Well, the emotions were intense, and got more so as baby stayed with birth mom with no help. The comfort with each other we shared yesterday was missing. I was not invited to help this time but she had no one else to help. I felt HELPLESS. To make things more emotional, the night nurse, before going off duty, told us that birth mom had asked to be discharged and so we should get to go home a day early. With that news, I called our social worker, who needed to make the long drive back to tend to this new development. When she got there, she went directly to see birth mama and talk her out of early discharge. I trust she knew what was best for everyone, but I have to tell you it made that day even more challenging. The roller coaster of emotions sounds cliche but my stomach was doing flips.

I hadn’t seen the baby in hours and was feeling like an outsider. It was the craziest flip and I wasn’t dealing with it well. Before I could have a meltdown, Tony got me out of the hospital for a couple hours. We got a call from the social worker that we should come back and help with the baby. I put on a brave smile and when we got back to our room, the social worker and the director of our agency were there with even more news that I didn’t understand…news that would keep us on edge for over a year…news that has kept fear too close…news that a biological family member may be protesting the adoption.

I was so ready for the next morning to hurry up, so I could take my baby home.

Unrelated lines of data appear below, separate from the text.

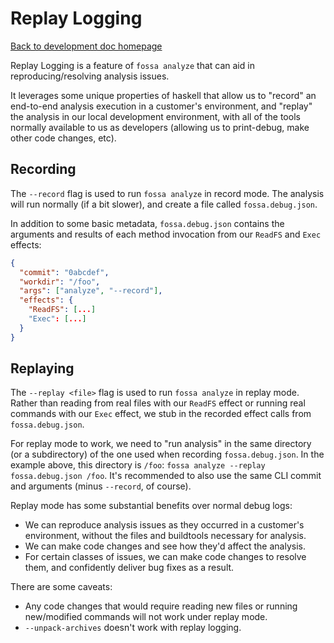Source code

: # Replay Logging

[Back to development doc homepage](index.md)

Replay Logging is a feature of `fossa analyze` that can aid in reproducing/resolving analysis issues.

It leverages some unique properties of haskell that allow us to "record" an end-to-end analysis execution in a customer's environment, and "replay" the analysis in our local development environment, with all of the tools normally available to us as developers (allowing us to print-debug, make other code changes, etc).

## Recording

The `--record` flag is used to run `fossa analyze` in record mode. The analysis will run normally (if a bit slower), and create a file called `fossa.debug.json`.

In addition to some basic metadata, `fossa.debug.json` contains the arguments and results of each method invocation from our `ReadFS` and `Exec` effects:

```json
{
  "commit": "0abcdef",
  "workdir": "/foo",
  "args": ["analyze", "--record"],
  "effects": {
    "ReadFS": [...]
    "Exec": [...]
  }
}
```

## Replaying

The `--replay <file>` flag is used to run `fossa analyze` in replay mode. Rather than reading from real files with our `ReadFS` effect or running real commands with our `Exec` effect, we stub in the recorded effect calls from `fossa.debug.json`.

For replay mode to work, we need to "run analysis" in the same directory (or a subdirectory) of the one used when recording `fossa.debug.json`. In the example above, this directory is `/foo`: `fossa analyze --replay fossa.debug.json /foo`. It's recommended to also use the same CLI commit and arguments (minus `--record`, of course).

Replay mode has some substantial benefits over normal debug logs:

- We can reproduce analysis issues as they occurred in a customer's environment, without the files and buildtools necessary for analysis.
- We can make code changes and see how they'd affect the analysis.
- For certain classes of issues, we can make code changes to resolve them, and confidently deliver bug fixes as a result.

There are some caveats:

- Any code changes that would require reading new files or running new/modified commands will not work under replay mode.
- `--unpack-archives` doesn't work with replay logging.
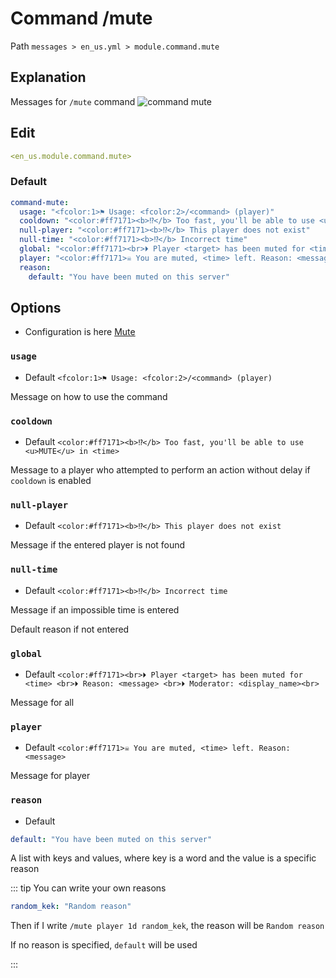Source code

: # Command /mute
Path `messages > en_us.yml > module.command.mute`

## Explanation
Messages for `/mute` command
![command mute](/commandmute.png)

## Edit
```yaml
<en_us.module.command.mute>
```

### Default
```yaml
command-mute:
  usage: "<fcolor:1>⚑ Usage: <fcolor:2>/<command> (player)"
  cooldown: "<color:#ff7171><b>⁉</b> Too fast, you'll be able to use <u>MUTE</u> in <time>"
  null-player: "<color:#ff7171><b>⁉</b> This player does not exist"
  null-time: "<color:#ff7171><b>⁉</b> Incorrect time"
  global: "<color:#ff7171><br>⏵ Player <target> has been muted for <time> <br>⏵ Reason: <message> <br>⏵ Moderator: <display_name><br>"
  player: "<color:#ff7171>☠ You are muted, <time> left. Reason: <message>"
  reason:
    default: "You have been muted on this server"
```

## Options

- Configuration is here [Mute](/en/config/module/command/command-mute/)

### `usage`
- Default `<fcolor:1>⚑ Usage: <fcolor:2>/<command> (player)`

Message on how to use the command

### `cooldown`
- Default `<color:#ff7171><b>⁉</b> Too fast, you'll be able to use <u>MUTE</u> in <time>`

Message to a player who attempted to perform an action without delay if `cooldown` is enabled

### `null-player`
- Default `<color:#ff7171><b>⁉</b> This player does not exist`

Message if the entered player is not found

### `null-time`
- Default `<color:#ff7171><b>⁉</b> Incorrect time`

Message if an impossible time is entered

Default reason if not entered

### `global`
- Default `<color:#ff7171><br>⏵ Player <target> has been muted for <time> <br>⏵ Reason: <message> <br>⏵ Moderator: <display_name><br>`

Message for all

### `player`
- Default `<color:#ff7171>☠ You are muted, <time> left. Reason: <message>`

Message for player

### `reason`
- Default
```yaml
default: "You have been muted on this server"
```

A list with keys and values, where key is a word and the value is a specific reason

::: tip You can write your own reasons
```yaml
random_kek: "Random reason"
```
Then if I write `/mute player 1d random_kek`, the reason will be `Random reason`

If no reason is specified, `default` will be used

:::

Yet, I look back at those 24 hours and they were just a preview of some of the anxious waiting we would endure in the next period of our lives. There have been many moments where we could feel the enemy physically trying to steal our joy, trying to overcome us with fear and doubts, distrust and blame…and anger. Yes, we did have opposition to our adoption. We have had to deal with legal issues and red tape since that moment. The cool thing about it, was feeling the presence of Jesus throughout it all. I was learning to discern truth from the attacks of the enemy and I was learning to call out to Jesus to battle the devil for me. I am not a fighter, people! I am a lover! And the battle is not mine (2Chronicals 20:15); He would remind me over and over. And He would remind me about this journey that we had been on together, with God writing this story. How could I doubt that our girl was right where she was supposed to be and that she was indeed the daughter He chose for us and us for her? Yes He would remind me of this a lot and give me the strength and fight.